126 Nevi
Etiology And Pathogenesis
Common moles, or melanocytic nevi, are benign proliferations of melanocytes called nevus cells. They can appear tan, light brown, brown, or black in color. Nevi can be congenital or acquired. They can be typical or atypical (dysplastic). There are also other varieties of nevi such as blue nevi, halo nevi, and Spitz nevi that have some special clinical and histologic features that distinguish them from common moles.
Melanocytic nevi are extremely common in children, with almost 100% of white children developing at least one nevus by early childhood. Although most nevi are benign, trying to differentiate nevi from melanoma or nevi that have developed melanoma within them can be challenging. Melanoma is uncommon in children, with an incidence of one per million children per year. However, there has been an increase in their incidence. The Surveillance, Epidemiology and End Results (SEER) database confirms an increased incidence of approximately 2.9% per year in children from 1973 to 2001. In this database analysis, cutaneous melanoma was more common in girls (55%) and in patients older than 10 years of age (90.5%). Younger children with melanoma were more likely to be nonwhite and male. They typically presented with a primary tumor of the head and neck with regional or distant metastases. It is important to recognize and appropriately manage various types of nevi and to reduce the risk of malignant transformation.
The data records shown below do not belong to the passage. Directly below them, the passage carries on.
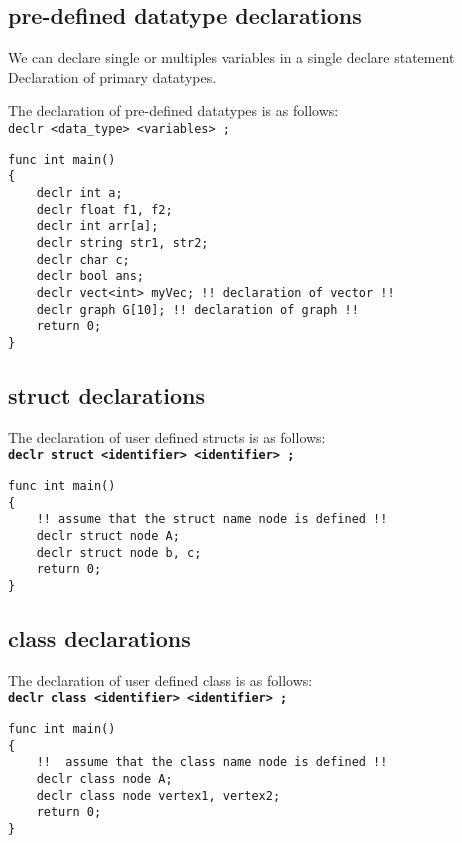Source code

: \documentclass[journal, 18pt]{report}
\begin{document}
\subsection{pre-defined datatype declarations}
We can declare single or multiples variables in a single declare statement
Declaration of primary datatypes.

The declaration of pre-defined datatypes is as follows:\\
\texttt{declr <data\_type> <variables> ;}


\begin{lstlisting}
func int main()
{
    declr int a;
    declr float f1, f2;
    declr int arr[a];
    declr string str1, str2;
    declr char c;
    declr bool ans; 
    declr vect<int> myVec; !! declaration of vector !!
    declr graph G[10]; !! declaration of graph !!
    return 0;
}
\end{lstlisting}

\subsection{struct declarations}
The declaration of user defined structs is as follows:\\
\textbf{\texttt{declr struct <identifier> <identifier> ;}}
\begin{lstlisting}
func int main()
{
    !! assume that the struct name node is defined !!
    declr struct node A;
    declr struct node b, c;
    return 0;
}
\end{lstlisting}

\subsection{class declarations}
The declaration of user defined class is as follows:\\
\textbf{\texttt{declr class <identifier> <identifier> ;}}
\begin{lstlisting}
func int main()
{
    !!  assume that the class name node is defined !!
    declr class node A;
    declr class node vertex1, vertex2;
    return 0;
}
\end{lstlisting}
\end{document}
Clinical Manifestation And Management
Common Acquired Melanocytic Nevi
Common nevi typically begin to develop in early childhood, and new nevi may continue to arise into the third decade (Figure 126-1). These lesions have a variety of presentations depending on where the nests of nevus cells reside, and they are named accordingly. Those with nevus cells at the dermal-epidermal junction are known as junctional nevi, and those with nevus cells in the dermis are intradermal nevi. Those with cells in both compartments are called compound. The shapes and sizes vary, but most are smaller than 6 mm in size. They are more common in sun-exposed areas, where increased sun exposure leads to more moles in these areas. In general, children with lighter pigmented skin have more nevi than those with darkly pigmented skin. Children with families with increased nevi also have more moles, suggesting a genetic component to the total number of lifetime moles acquired. Studies in first-degree relatives and twins suggest that genetic factors have a significant impact on the number of moles independent of skin color or sun exposure.
The distribution of nevi can vary with skin pigmentation. Those with darker pigment have more nevi on acral locations, including the palms, soles, and nail beds. Nevi in acral sites are usually dark in color and have streaks of pigment that follow the dermatoglyphs.
Dysplastic or Atypical Nevi
These are atypical nevi that have some asymmetry, size larger than 6 mm, variable color, and irregular borders (Figure 126-2). They frequently contain both a macular and papular component and variegated color (pink, brown, tan). They show architectural disorder histologically and are categorized by many pathologists as mildly, moderately, or severely atypical. Atypical moles typically begin to develop around puberty. The tendency to develop these nevi is genetic, with some families having multiple atypical nevi but no family history of melanoma but other families having both an increased risk of atypical moles and melanoma (familial atypical mole and melanoma syndrome [FAMM]).
Nevi that change in size, shape, color, or surface (bleeding, crusting, ulceration, thickening) or show signs of inflammation deserve evaluation and consideration for biopsy. Additionally, pain, itch, or tenderness also suggest that the nevus should be evaluated. With this said, however, symmetrical enlargement can be a normal finding in younger patients because the nevus grows with the patient. Uniform darkening after sun exposure can also occur. Chronic rubbing can also make nevi change color. Acquired nevi should be excised if they show signs of malignant transformation. They can also be removed surgically if they are in a location that is not practical for observation or if they are persistently irritated because of location such as at the waistline or neckline. All other nevi can be serially followed for change by skin examination, photography, or both.
When children have multiple moles, it is helpful to look at the clinical appearance of all of the nevi. Nevi are often very similar. This has been called the “signature” of the nevi and again highlights that nevi are programmed by genetics. A nevus that looks different from this signature should be looked at with suspicion. A new nevus is usually not concerning in a child or adolescent if it fits the signature. It is critical to perform a complete skin examination, including the scalp. Some evidence suggests that children who develop scalp nevi are at increased risk for acquiring a large number of nevi. Prophylactic removal of all nevi is not recommended because many melanomas develop de novo not from a preexisting nevus, and there is no evidence that removing all nevi decreases the risk of melanoma.